Dec 20 2003
Back in Black (Part I)
Part I
Still more public transit for poor (in every sense) Suzy. This was the first time I had ever taken a Greyhound bus anywhere. Buses in my opinion are not good, but the great Blackalicious adventure was worth it all.
Megan and I got to the frightening bus station with five minutes to spare before catching the bus to Sacramento. We ran down the hallway toward the ticket counter to the visible amusement of the clerk. Whether it was the panic on our faces, or just our faces, I don’t know, but she thought we were pretty damn funny.
Clutching our tickets with our misspelled names on them, we went to the door behind which there should have been a Blackalicious-bound bus, but no. In front of the door was a geeky guy who immediately started a one-sided conversation with us, during the course of which it was revealed that he was a poetry-spouting Jesus freak, which is the very worst kind. Oddly, what annoyed my sister and me the most was that he kept saying he had written a haiku of 22 words (and then reciting it). A haiku, any haiku, consists of three unrhymed lines of five, seven, and five syllables, not 22 words.
However, the bus was at least 22 minutes late. What with Poetry Guy and the fact that we had to buy our tickets to the show at the door (all advance tickets being sold out), we were approaching freak out point by the time the bus arrived. We made sure that we sat far, far away from Poetry Guy, preferring the company of the far less obnoxious bathroom.
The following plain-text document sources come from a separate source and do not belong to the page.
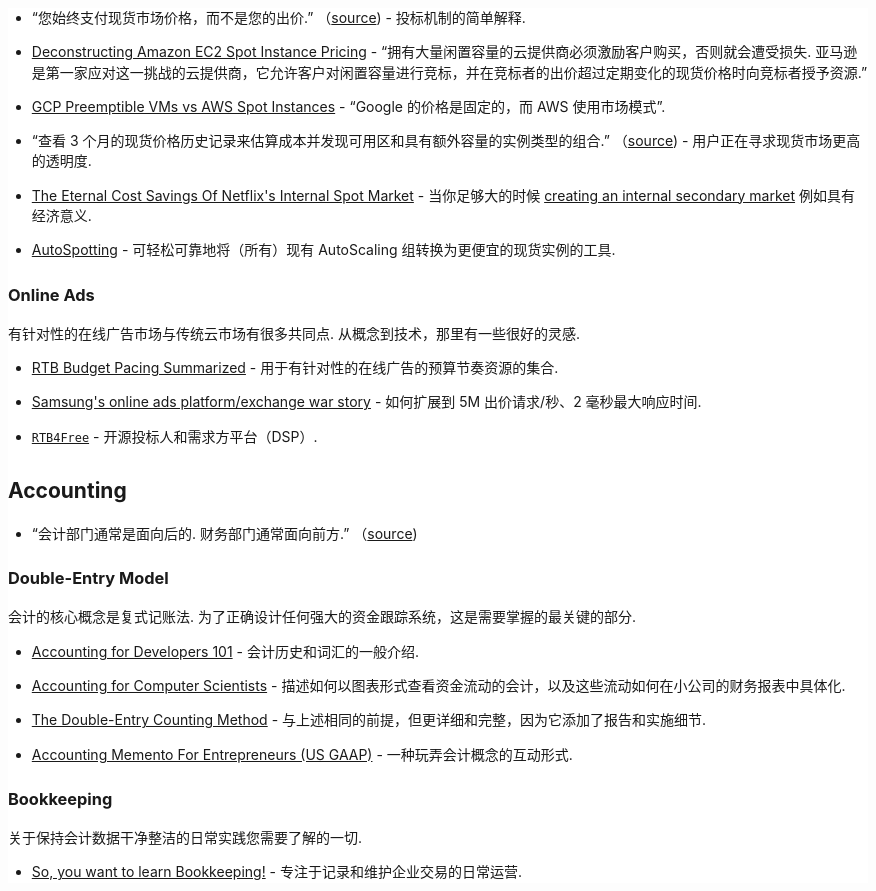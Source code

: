  - “您始终支付现货市场价格，而不是您的出价.”  （[source](https://news.ycombinator.com/item?id=20347716)) - 投标机制的简单解释.

- [Deconstructing Amazon EC2 Spot Instance Pricing](http://www.cs.technion.ac.il/~dan/papers/Spotprice11CloudCom.pdf)  - “拥有大量闲置容量的云提供商必须激励客户购买，否则就会遭受损失. 亚马逊是第一家应对这一挑战的云提供商，它允许客户对闲置容量进行竞标，并在竞标者的出价超过定期变化的现货价格时向竞标者授予资源.”

- [GCP Preemptible VMs vs AWS Spot Instances](https://news.ycombinator.com/item?id=9564287) - “Google 的价格是固定的，而 AWS 使用市场模式”.

 - “查看 3 个月的现货价格历史记录来估算成本并发现可用区和具有额外容量的实例类型的组合.”  （[source](https://news.ycombinator.com/item?id=16071684)) - 用户正在寻求现货市场更高的透明度.

- [The Eternal Cost Savings Of Netflix's Internal Spot Market](http://highscalability.com/blog/2017/12/4/the-eternal-cost-savings-of-netflixs-internal-spot-market.html) - 当你足够大的时候 [creating an internal secondary market](https://medium.com/netflix-techblog/creating-your-own-ec2-spot-market-6dd001875f5) 例如具有经济意义.

- [AutoSpotting](https://github.com/AutoSpotting/AutoSpotting) - 可轻松可靠地将（所有）现有 AutoScaling 组转换为更便宜的现货实例的工具.

### Online Ads

有针对性的在线广告市场与传统云市场有很多共同点. 从概念到技术，那里有一些很好的灵感.

- [RTB Budget Pacing Summarized](https://github.com/PragmaticLab/RTB_Budget_Pacing_Summarized) - 用于有针对性的在线广告的预算节奏资源的集合.

- [Samsung's online ads platform/exchange war story](https://github.com/eloraiby/fs-pacer/blob/master/fs-pacer.md) - 如何扩展到 5M 出价请求/秒、2 毫秒最大响应时间.

- [`RTB4Free`](https://github.com/RTB4FREE) - 开源投标人和需求方平台（DSP）.

## Accounting

 - “会计部门通常是面向后的. 财务部门通常面向前方.”  （[source](https://news.ycombinator.com/item?id=25366184))

### Double-Entry Model

会计的核心概念是复式记账法. 为了正确设计任何强大的资金跟踪系统，这是需要掌握的最关键的部分.

- [Accounting for Developers 101](https://docs.google.com/document/d/1HDLRa6vKpclO1JtxbGB5NeAYWf8cf1UMGy22o8OZZq4) - 会计历史和词汇的一般介绍.

- [Accounting for Computer Scientists](https://martin.kleppmann.com/2011/03/07/accounting-for-computer-scientists.html) - 描述如何以图表形式查看资金流动的会计，以及这些流动如何在小公司的财务报表中具体化.

- [The Double-Entry Counting Method](https://beancount.github.io/docs/the_double_entry_counting_method.html) - 与上述相同的前提，但更详细和完整，因为它添加了报告和实施细节.

- [Accounting Memento For Entrepreneurs (US GAAP)](https://www.odoo.com/documentation/functional/accounting.html) - 一种玩弄会计概念的互动形式.

### Bookkeeping

关于保持会计数据干净整洁的日常实践您需要了解的一切.

- [So, you want to learn Bookkeeping!](https://www.dwmbeancounter.com/BCTutorials/BCIntro/index.html) - 专注于记录和维护企业交易的日常运营.
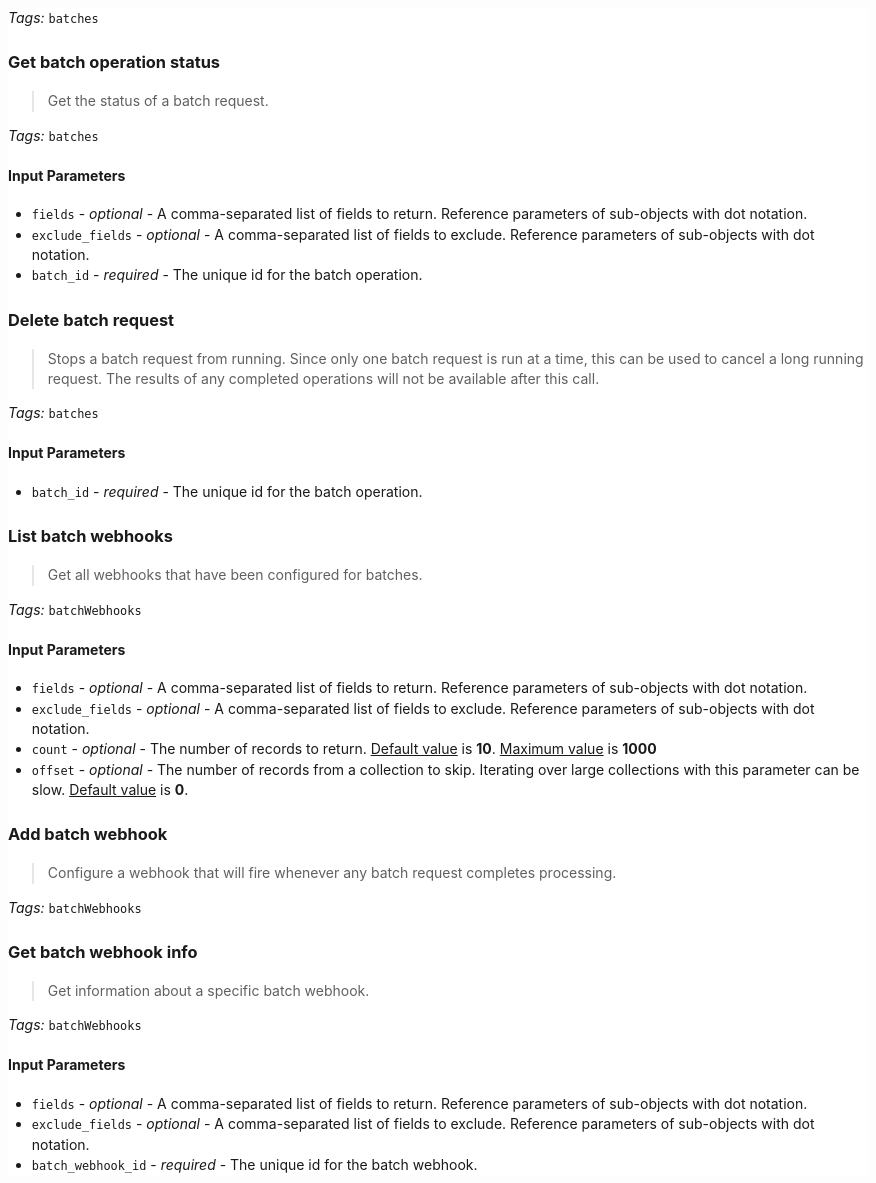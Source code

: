 *Tags:* `batches`

### Get batch operation status
> Get the status of a batch request.<br/>

*Tags:* `batches`

#### Input Parameters
* `fields` - _optional_ - A comma-separated list of fields to return. Reference parameters of sub-objects with dot notation.<br/>
* `exclude_fields` - _optional_ - A comma-separated list of fields to exclude. Reference parameters of sub-objects with dot notation.<br/>
* `batch_id` - _required_ - The unique id for the batch operation.<br/>

### Delete batch request
> Stops a batch request from running. Since only one batch request is run at a time, this can be used to cancel a long running request. The results of any completed operations will not be available after this call.<br/>

*Tags:* `batches`

#### Input Parameters
* `batch_id` - _required_ - The unique id for the batch operation.<br/>

### List batch webhooks
> Get all webhooks that have been configured for batches.<br/>

*Tags:* `batchWebhooks`

#### Input Parameters
* `fields` - _optional_ - A comma-separated list of fields to return. Reference parameters of sub-objects with dot notation.<br/>
* `exclude_fields` - _optional_ - A comma-separated list of fields to exclude. Reference parameters of sub-objects with dot notation.<br/>
* `count` - _optional_ - The number of records to return. [Default value](/developer/guides/get-started-with-mailchimp-api-3/#Parameters) is **10**. [Maximum value](/developer/guides/get-started-with-mailchimp-api-3/#Parameters) is **1000**<br/>
* `offset` - _optional_ - The number of records from a collection to skip. Iterating over large collections with this parameter can be slow.  [Default value](/developer/guides/get-started-with-mailchimp-api-3/#Parameters) is **0**.<br/>

### Add batch webhook
> Configure a webhook that will fire whenever any batch request completes processing.<br/>

*Tags:* `batchWebhooks`

### Get batch webhook info
> Get information about a specific batch webhook.<br/>

*Tags:* `batchWebhooks`

#### Input Parameters
* `fields` - _optional_ - A comma-separated list of fields to return. Reference parameters of sub-objects with dot notation.<br/>
* `exclude_fields` - _optional_ - A comma-separated list of fields to exclude. Reference parameters of sub-objects with dot notation.<br/>
* `batch_webhook_id` - _required_ - The unique id for the batch webhook.<br/>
Traffic was very bad, and the bus was already late, so we arrived in the Governator’s town almost half an hour after tickets had gone on sale. We were encouraged by the sight of a dozen cabs lined up outside the bus station, apparently willing and waiting to take us to the club. But most of the cabs were driver-free, and the first one in line, which actually did have a driver, wanted us to wait while he got a jump start.
This idea did not go over well with two girls whose only thought at this point was that we would have endured all of the above only to find the show was sold out. We finally found a cab which was equipped with both a driver and a working motor, and off we went. Less than half a block into the ride, discovered that cab driver was also a Jesus freak and not shy about it. At least he didn’t recite poetry and may have known what a haiku was, though the subject mercifully didn’t come up.
I’m all Jesused out and it isn’t even his birthday yet.
2 Responses to “Back in Black (Part I)”
Shit! So you didn’t even get to see it after all of that trouble?
You are just going to have to write to the Governator to complain about the shocking public transport system. Sorry you missed the show Suzy.